THE PROBLEM> Search the lines of the records for the word "login", and copy every line that has it.

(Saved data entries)
· · · · ·

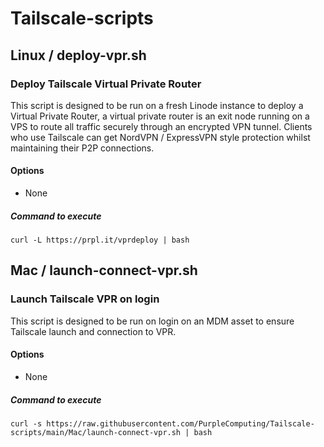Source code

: # Tailscale-scripts

## Linux / deploy-vpr.sh

### Deploy Tailscale Virtual Private Router 

This script is designed to be run on a fresh Linode instance to deploy a Virtual Private Router, a virtual private router is an exit node running on a VPS to route all traffic securely through an encrypted VPN tunnel. Clients who use Tailscale can get NordVPN / ExpressVPN style protection whilst maintaining their P2P connections.

#### Options

* None
##### Command to execute

```
curl -L https://prpl.it/vprdeploy | bash
```

## Mac / launch-connect-vpr.sh

### Launch Tailscale VPR on login

This script is designed to be run on login on an MDM asset to ensure Tailscale launch and connection to VPR.

#### Options

* None
##### Command to execute

```
curl -s https://raw.githubusercontent.com/PurpleComputing/Tailscale-scripts/main/Mac/launch-connect-vpr.sh | bash
```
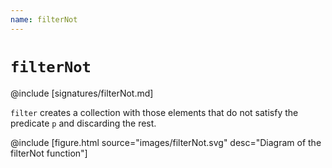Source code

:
```yaml
---
name: filterNot
---
```


# `filterNot`

@include [signatures/filterNot.md]

`filter` creates a collection with those elements that do not satisfy the predicate `p` and discarding the rest.

@include [figure.html source="images/filterNot.svg" desc="Diagram of the filterNot function"]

· · · · ·

WRITTEN SOLUTION>
### Launch Tailscale VPR on login
This script is designed to be run on login on an MDM asset to ensure Tailscale launch and connection to VPR.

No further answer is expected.